April has arrived with just a bit more positive energy on the job front. I have actually seen some hires made in the past few weeks and a handful of employers have indicated they are close to adding additional staff to their very depleted ranks. At the same time, a fair number of hiring managers have shared stories of all time lows in new orders for their goods and services. Trying to analyze which industries are hot has been puzzling as the results of my unofficial canvassing are not showing a steady trend.
My opinion is that the success of a company is driven by some factors they cannot control such as overall demand for what they produce or distribute, transportation costs to get their goods or even their service people to their customers, competition from foreign markets, and the public's perception of the economy. The areas I believe a company can control are quality of product, level of customer support and service, turnaround time for delivering the order, and ability to offer their product at a competitive price. Where some companies appear to be struggling is a reluctance to modify their product or service to the current expectations of their customers. Most consumers are looking for a bigger bang for their dollar and feel entitled to additional bells and whistles at little or no increase in cost to purchase.
This is where the job market could be impacted. Companies that stand by their original concepts and are unwilling to be flexible look to be the ones struggling the most right now. There are many talented individuals on the job market. I suggest that this is a great time to look for talent with innovative ideas, offer them a job, perhaps on a contract to permanent basis initially, and see if they can identify some tweaks to your process which could bring in additional revenue. The old adage that sometimes you have to spend a little money to make money definitely applies here.

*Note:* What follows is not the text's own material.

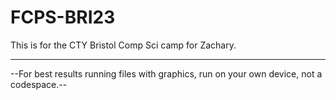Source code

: # FCPS-BRI23
This is for the CTY Bristol Comp Sci camp for Zachary.

-------------------------------------------------------

--For best results running files with graphics, run on your own device, not a codespace.--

Stimulus packages can appear in subtle ways and I think this is one of them. Imagine this, if every employer added 1-2 percent to their workforce to try to bring in creative minds, the national unemployment rate could possibly drop under 8 percent. All those people who were re-employed would have money in their pockets to pay off debt and perhaps do a little shopping which would help fill the empty storefronts and put even more people back to work. Feel free to let me know if you think I am dreaming but I truly think this could go somewhere!